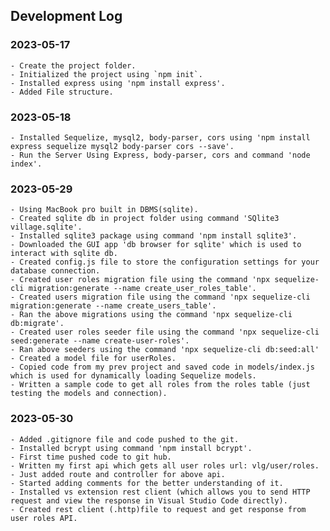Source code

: ## Development Log  

### 2023-05-17  
    - Create the project folder.  
    - Initialized the project using `npm init`.  
    - Installed express using 'npm install express'.  
    - Added File structure.  

### 2023-05-18
    - Installed Sequelize, mysql2, body-parser, cors using 'npm install express sequelize mysql2 body-parser cors --save'.  
    - Run the Server Using Express, body-parser, cors and command 'node index'.  

### 2023-05-29
    - Using MacBook pro built in DBMS(sqlite).  
    - Created sqlite db in project folder using command 'SQlite3 village.sqlite'.  
    - Installed sqlite3 package using command 'npm install sqlite3'.  
    - Downloaded the GUI app 'db browser for sqlite' which is used to interact with sqlite db.
    - Created config.js file to store the configuration settings for your database connection.  
    - Created user roles migration file using the command 'npx sequelize-cli migration:generate --name create_user_roles_table'.  
    - Created users migration file using the command 'npx sequelize-cli migration:generate --name create_users_table'.  
    - Ran the above migrations using the command 'npx sequelize-cli db:migrate'.  
    - Created user roles seeder file using the command 'npx sequelize-cli seed:generate --name create-user-roles'.  
    - Ran above seeders using the command 'npx sequelize-cli db:seed:all'  
    - Created a model file for userRoles.  
    - Copied code from my prev project and saved code in models/index.js which is used for dynamically loading Sequelize models.
    - Written a sample code to get all roles from the roles table (just testing the models and connection).  

### 2023-05-30
    - Added .gitignore file and code pushed to the git.
    - Installed bcrypt using command 'npm install bcrypt'.
    - First time pushed code to git hub.  
    - Written my first api which gets all user roles url: vlg/user/roles.
    - Just added route and controller for above api.
    - Started adding comments for the better understanding of it.
    - Installed vs extension rest client (which allows you to send HTTP request and view the response in Visual Studio Code directly).
    - Created rest client (.http)file to request and get response from user roles API.


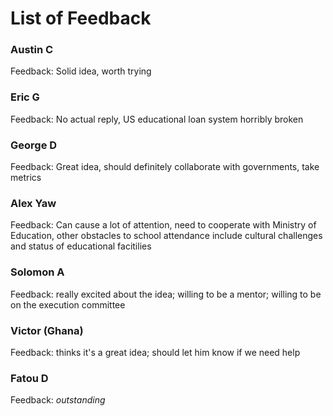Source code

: # List of Feedback

### Austin C
Feedback: Solid idea, worth trying

### Eric G
Feedback: No actual reply, US educational loan system horribly broken

### George D
Feedback: Great idea, should definitely collaborate with governments, take metrics

### Alex Yaw
Feedback: Can cause a lot of attention, need to cooperate with Ministry of Education, other obstacles to school attendance include cultural challenges and status of educational facitilies

### Solomon A
Feedback: really excited about the idea; willing to be a mentor; willing to be on the execution committee

### Victor (Ghana)
Feedback: thinks it's a great idea; should let him know if we need help

### Fatou D
Feedback: *outstanding*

Goal of the exercise: Each line in the entries above, starting at the line with "### 2023-05-17" and ending at the line with "- Copied code", is to be printed exactly, and only those lines.

Reply:
### 2023-05-17  
    - Create the project folder.  
    - Initialized the project using `npm init`.  
    - Installed express using 'npm install express'.  
    - Added File structure.  

### 2023-05-18
    - Installed Sequelize, mysql2, body-parser, cors using 'npm install express sequelize mysql2 body-parser cors --save'.  
    - Run the Server Using Express, body-parser, cors and command 'node index'.  

### 2023-05-29
    - Using MacBook pro built in DBMS(sqlite).  
    - Created sqlite db in project folder using command 'SQlite3 village.sqlite'.  
    - Installed sqlite3 package using command 'npm install sqlite3'.  
    - Downloaded the GUI app 'db browser for sqlite' which is used to interact with sqlite db.
    - Created config.js file to store the configuration settings for your database connection.  
    - Created user roles migration file using the command 'npx sequelize-cli migration:generate --name create_user_roles_table'.  
    - Created users migration file using the command 'npx sequelize-cli migration:generate --name create_users_table'.  
    - Ran the above migrations using the command 'npx sequelize-cli db:migrate'.  
    - Created user roles seeder file using the command 'npx sequelize-cli seed:generate --name create-user-roles'.  
    - Ran above seeders using the command 'npx sequelize-cli db:seed:all'  
    - Created a model file for userRoles.  
    - Copied code from my prev project and saved code in models/index.js which is used for dynamically loading Sequelize models.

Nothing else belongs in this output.